Linking CSV Files in a Workflow

Generate multiple CSV files in a single workflow and link columns across them with virtual foreign keys.

Overview

A single workflow can generate data for more than one CSV file at a time. When the input directory contains multiple table folders, each folder is treated as a separate logical table within the same public schema. You can then declare foreign-key relationships in the configuration so that values generated in one file reference values generated in another.

This is useful when you need referentially consistent data across files — for example, a parent file of profiles and a child file of transactions where each transaction must point to an existing profile.

Directory Structure

Organise the input bucket (or local directory) so that each linked file lives in its own table folder under a common parent directory:

my-bucket/my-input-dir/
├── PartyProfile/
│   └── profiles.csv
└── Equity/
    └── transactions.csv

Each folder name becomes the table name. After the workflow runs, the output directory mirrors the same structure, with a single data.csv per folder:

my-bucket/my-output-dir/
├── PartyProfile/
│   └── data.csv
└── Equity/
    └── data.csv

Configuration

The configuration defines both tables under tables, then declares the relationship between them under metadata.tables.foreign_keys. The schema is always public for CSV workflows.

In the example below:

  • PartyProfile is the parent table. Its Profile ID column is generated as a 10-digit sequence and kept (mode: KEEP) so child rows have stable values to reference.
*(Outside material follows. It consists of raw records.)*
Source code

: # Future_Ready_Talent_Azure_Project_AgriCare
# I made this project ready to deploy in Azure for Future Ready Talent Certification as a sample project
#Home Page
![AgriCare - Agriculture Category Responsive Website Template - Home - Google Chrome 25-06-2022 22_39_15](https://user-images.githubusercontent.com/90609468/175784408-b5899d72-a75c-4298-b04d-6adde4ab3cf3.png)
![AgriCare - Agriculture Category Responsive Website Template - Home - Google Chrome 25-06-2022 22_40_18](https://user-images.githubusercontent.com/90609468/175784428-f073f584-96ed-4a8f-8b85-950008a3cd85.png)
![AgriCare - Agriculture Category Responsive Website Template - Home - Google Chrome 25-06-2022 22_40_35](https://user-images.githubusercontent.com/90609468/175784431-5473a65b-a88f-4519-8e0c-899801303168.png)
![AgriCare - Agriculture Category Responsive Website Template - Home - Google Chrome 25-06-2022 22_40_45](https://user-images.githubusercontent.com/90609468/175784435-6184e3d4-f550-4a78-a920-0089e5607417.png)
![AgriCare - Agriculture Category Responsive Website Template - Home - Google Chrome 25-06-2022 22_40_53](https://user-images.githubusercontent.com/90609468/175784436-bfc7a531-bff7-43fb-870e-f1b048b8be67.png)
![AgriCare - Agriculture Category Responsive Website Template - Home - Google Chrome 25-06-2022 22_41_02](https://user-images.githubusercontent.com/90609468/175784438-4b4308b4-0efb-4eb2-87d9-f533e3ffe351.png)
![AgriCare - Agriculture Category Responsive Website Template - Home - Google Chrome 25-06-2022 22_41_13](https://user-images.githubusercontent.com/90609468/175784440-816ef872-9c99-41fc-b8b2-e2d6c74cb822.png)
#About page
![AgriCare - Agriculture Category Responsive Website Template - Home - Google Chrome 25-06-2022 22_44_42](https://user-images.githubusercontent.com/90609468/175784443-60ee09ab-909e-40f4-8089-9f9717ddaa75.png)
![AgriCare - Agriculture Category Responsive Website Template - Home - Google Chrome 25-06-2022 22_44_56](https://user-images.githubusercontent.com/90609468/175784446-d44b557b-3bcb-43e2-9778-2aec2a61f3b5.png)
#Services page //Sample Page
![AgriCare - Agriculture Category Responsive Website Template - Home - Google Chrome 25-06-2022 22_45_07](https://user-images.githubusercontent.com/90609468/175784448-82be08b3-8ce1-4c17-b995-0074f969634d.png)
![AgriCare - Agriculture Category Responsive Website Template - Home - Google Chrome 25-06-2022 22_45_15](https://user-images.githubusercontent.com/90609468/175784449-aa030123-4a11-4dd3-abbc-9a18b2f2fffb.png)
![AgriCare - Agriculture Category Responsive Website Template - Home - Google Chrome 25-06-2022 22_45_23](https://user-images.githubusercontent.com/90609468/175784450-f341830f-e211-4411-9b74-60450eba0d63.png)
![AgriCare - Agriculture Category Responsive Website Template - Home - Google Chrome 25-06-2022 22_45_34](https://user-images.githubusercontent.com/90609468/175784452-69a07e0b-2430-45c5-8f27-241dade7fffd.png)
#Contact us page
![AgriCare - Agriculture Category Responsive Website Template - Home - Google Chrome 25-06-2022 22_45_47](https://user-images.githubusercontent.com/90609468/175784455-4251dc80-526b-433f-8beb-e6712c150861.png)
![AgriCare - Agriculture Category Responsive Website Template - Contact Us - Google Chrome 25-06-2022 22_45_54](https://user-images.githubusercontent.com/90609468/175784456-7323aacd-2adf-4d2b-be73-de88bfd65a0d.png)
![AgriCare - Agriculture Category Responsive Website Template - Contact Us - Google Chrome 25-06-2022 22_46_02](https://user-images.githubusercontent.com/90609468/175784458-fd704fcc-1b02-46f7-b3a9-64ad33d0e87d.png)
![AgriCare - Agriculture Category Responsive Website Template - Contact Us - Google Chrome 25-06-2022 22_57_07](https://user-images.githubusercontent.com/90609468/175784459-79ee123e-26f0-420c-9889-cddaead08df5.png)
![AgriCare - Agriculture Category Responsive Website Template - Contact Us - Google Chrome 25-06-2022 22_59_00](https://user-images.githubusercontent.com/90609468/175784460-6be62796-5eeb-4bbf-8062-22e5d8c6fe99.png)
  • Equity is the child table. It generates 300 rows of transaction data, and its Profile ID column is linked back to the parent through a foreign key.

default_config:
  mode: GENERATION
  target_row_number: 100
  use_working_directory: false
  locale: "en-GB"

tables:
  - table_name_with_schema: "public.PartyProfile"
    mode: KEEP
    transformations:
      - columns: ["Profile ID"]
        params:
          type: string_sequence_generator
          length: 10
          start_from: "1"
          alphabets:
            - type: digits

  - table_name_with_schema: "public.Equity"
    target_row_number: 300
    transformations:
      - columns: ["FI name", "FI val"]
        params:
          type: loop_generator
          repeatable: true
          source:
            value_source: "MULTIPLE_PROVIDED"
            column_types:
              "FI name": STRING
              "FI val": NUMERIC
            values:
              - {"FI name": "Chase",       "FI val": "213"}
              - {"FI name": "Wells Fargo", "FI val": "3434"}

      - columns: ["Amount"]
        params:
          type: continuous_generator
          numeric_type: FLOAT
          min: 1200.34
          max: 123654.98
          mean: 2344.00
          std: 3423.00
          round: 2

      - columns: ["First Name"]
        params:
          type: person_generator
          column_templates: ["${first_name}"]

      - columns: ["Last name"]
        params:
          type: person_generator
          column_templates: ["${last_name}"]

metadata:
  tables:
    - table_name_with_schema: "public.Equity"
      foreign_keys:
        fk_user_order:
          referred_schema: "public"
          referred_table: "PartyProfile"
          columns:
            - column: "Profile ID"
              referred_column: "Profile ID"

cycle_resolution_strategy: "FAIL"
schema_creation_mode: "DROP_AND_CREATE"
table_truncation_mode: TRUNCATE
safety_mode: "RELAXED"
use_text_column_heuristics: true

The metadata.tables.foreign_keys block declares a virtual foreign key between the two files. Synthesized:

  1. Generates the parent table (PartyProfile) first, producing the pool of Profile ID values.

  2. Generates the child table (Equity), drawing each Profile ID value from the parent pool rather than inventing a new one.

The result is that every Profile ID in Equity/data.csv exists in PartyProfile/data.csv, so the two files can be joined safely downstream.

Since CSV files do not carry foreign-key metadata of their own, the relationship must be declared in the configuration. This is the same mechanism used for virtual foreign keys on database workflows.